START THE DATA

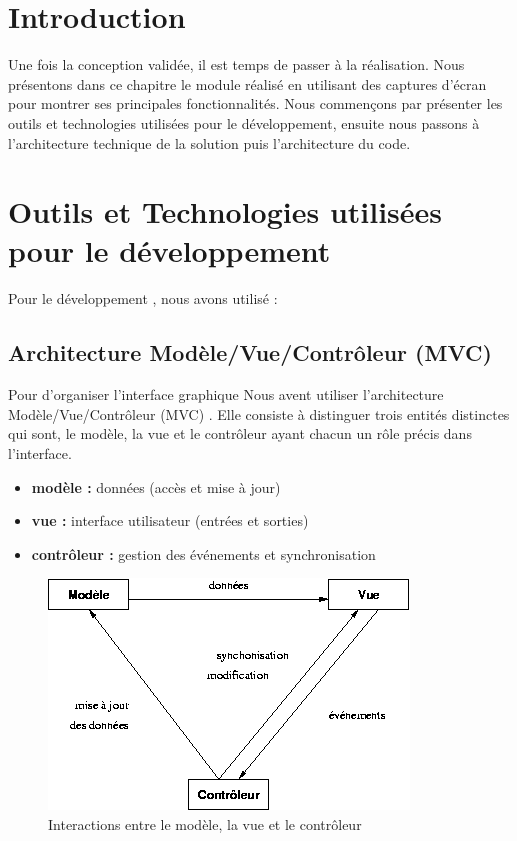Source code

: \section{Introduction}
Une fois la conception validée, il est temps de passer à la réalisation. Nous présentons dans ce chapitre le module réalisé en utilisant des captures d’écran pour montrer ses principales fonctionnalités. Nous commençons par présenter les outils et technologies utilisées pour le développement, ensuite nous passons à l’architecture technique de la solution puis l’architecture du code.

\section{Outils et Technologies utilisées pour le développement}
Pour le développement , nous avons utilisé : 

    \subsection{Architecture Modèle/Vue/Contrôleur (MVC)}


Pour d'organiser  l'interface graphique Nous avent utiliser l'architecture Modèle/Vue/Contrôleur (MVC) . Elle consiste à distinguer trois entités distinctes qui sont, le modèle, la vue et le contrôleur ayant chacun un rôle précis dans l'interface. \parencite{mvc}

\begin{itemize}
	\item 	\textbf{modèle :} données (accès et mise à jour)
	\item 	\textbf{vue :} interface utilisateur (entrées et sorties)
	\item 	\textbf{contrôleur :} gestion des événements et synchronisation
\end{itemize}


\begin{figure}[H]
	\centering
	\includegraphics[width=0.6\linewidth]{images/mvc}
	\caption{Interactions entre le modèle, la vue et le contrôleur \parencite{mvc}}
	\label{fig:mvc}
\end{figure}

END THE DATA
START THE DATA

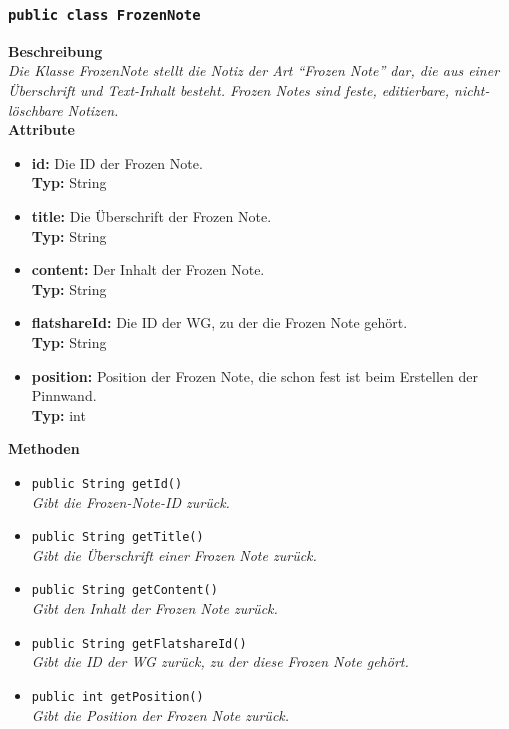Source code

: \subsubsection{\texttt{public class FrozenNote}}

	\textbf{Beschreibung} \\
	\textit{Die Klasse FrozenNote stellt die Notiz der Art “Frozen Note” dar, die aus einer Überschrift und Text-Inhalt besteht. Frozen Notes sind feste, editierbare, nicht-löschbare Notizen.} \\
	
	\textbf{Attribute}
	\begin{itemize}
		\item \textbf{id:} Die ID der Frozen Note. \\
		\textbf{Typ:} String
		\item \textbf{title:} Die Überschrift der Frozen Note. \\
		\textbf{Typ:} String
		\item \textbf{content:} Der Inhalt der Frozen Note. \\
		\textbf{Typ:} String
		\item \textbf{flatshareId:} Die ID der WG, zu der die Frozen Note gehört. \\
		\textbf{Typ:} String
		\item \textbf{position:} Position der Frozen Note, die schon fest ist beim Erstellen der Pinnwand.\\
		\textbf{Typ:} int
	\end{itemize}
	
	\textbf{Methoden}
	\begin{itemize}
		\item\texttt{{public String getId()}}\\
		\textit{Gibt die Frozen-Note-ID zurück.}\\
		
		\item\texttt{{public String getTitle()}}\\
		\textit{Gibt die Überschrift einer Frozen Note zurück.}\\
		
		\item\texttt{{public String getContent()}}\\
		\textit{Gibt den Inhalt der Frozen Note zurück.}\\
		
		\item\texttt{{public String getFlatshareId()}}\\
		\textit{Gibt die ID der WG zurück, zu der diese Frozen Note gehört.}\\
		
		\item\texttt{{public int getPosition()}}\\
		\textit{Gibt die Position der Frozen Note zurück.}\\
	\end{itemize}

END THE DATA
START THE DATA

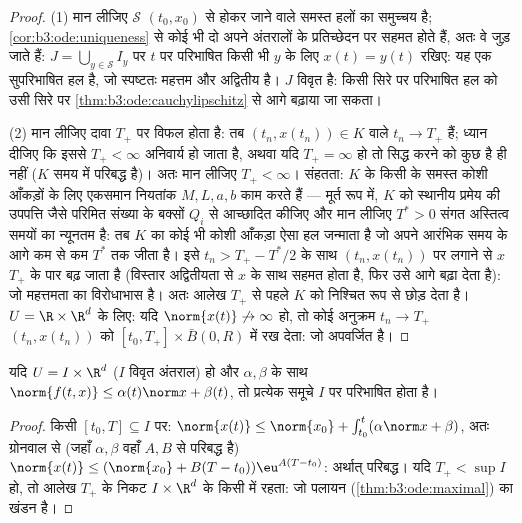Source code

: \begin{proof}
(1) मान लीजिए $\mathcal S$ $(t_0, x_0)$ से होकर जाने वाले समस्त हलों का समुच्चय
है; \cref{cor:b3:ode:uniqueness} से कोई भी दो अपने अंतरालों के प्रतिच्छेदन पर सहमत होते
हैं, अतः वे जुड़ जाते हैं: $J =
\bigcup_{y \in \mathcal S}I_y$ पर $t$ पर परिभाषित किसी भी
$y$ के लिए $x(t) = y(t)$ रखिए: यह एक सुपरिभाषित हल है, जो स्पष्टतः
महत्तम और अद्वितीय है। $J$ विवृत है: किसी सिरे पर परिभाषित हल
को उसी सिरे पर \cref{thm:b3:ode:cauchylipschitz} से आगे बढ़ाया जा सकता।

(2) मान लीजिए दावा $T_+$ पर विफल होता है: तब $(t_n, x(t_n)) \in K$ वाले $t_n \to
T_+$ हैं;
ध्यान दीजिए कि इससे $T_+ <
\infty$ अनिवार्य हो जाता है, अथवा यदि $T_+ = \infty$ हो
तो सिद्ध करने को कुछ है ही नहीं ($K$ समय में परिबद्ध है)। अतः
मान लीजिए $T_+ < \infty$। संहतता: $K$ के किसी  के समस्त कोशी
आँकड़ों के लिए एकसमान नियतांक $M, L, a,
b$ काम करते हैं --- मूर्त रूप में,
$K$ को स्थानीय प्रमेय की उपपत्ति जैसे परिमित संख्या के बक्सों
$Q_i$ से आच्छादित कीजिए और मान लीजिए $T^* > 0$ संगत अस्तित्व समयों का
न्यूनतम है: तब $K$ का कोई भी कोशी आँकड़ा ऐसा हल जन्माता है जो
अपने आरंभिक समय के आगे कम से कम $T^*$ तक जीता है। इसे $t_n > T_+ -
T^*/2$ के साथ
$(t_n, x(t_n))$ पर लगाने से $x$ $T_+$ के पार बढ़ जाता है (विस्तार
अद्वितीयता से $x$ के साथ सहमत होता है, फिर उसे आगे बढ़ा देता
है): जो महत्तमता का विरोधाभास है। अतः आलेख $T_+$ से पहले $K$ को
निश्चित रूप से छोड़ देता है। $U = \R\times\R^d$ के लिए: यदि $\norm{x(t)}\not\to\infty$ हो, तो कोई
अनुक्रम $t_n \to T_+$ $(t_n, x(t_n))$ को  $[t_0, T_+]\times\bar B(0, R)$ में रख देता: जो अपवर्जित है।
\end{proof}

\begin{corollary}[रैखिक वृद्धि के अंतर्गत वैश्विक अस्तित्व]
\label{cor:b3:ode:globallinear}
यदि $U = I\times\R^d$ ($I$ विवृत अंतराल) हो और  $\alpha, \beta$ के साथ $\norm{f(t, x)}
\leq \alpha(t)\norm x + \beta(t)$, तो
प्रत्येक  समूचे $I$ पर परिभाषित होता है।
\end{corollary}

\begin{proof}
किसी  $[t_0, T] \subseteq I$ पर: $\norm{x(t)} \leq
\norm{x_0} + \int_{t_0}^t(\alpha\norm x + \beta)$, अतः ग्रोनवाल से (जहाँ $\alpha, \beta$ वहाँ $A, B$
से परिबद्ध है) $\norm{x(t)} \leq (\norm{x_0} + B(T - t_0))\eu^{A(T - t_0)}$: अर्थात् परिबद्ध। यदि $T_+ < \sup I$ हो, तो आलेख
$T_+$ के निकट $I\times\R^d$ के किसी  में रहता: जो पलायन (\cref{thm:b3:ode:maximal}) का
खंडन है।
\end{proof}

END THE DATA

▶ **EXERCISE INSTRUCTIONS**
What are the lines above that hold the string "cref"? Copy them.

▶ **COMPLETED EXERCISE**
है; \cref{cor:b3:ode:uniqueness} से कोई भी दो अपने अंतरालों के प्रतिच्छेदन पर सहमत होते
को उसी सिरे पर \cref{thm:b3:ode:cauchylipschitz} से आगे बढ़ाया जा सकता।
$T_+$ के निकट $I\times\R^d$ के किसी  में रहता: जो पलायन (\cref{thm:b3:ode:maximal}) का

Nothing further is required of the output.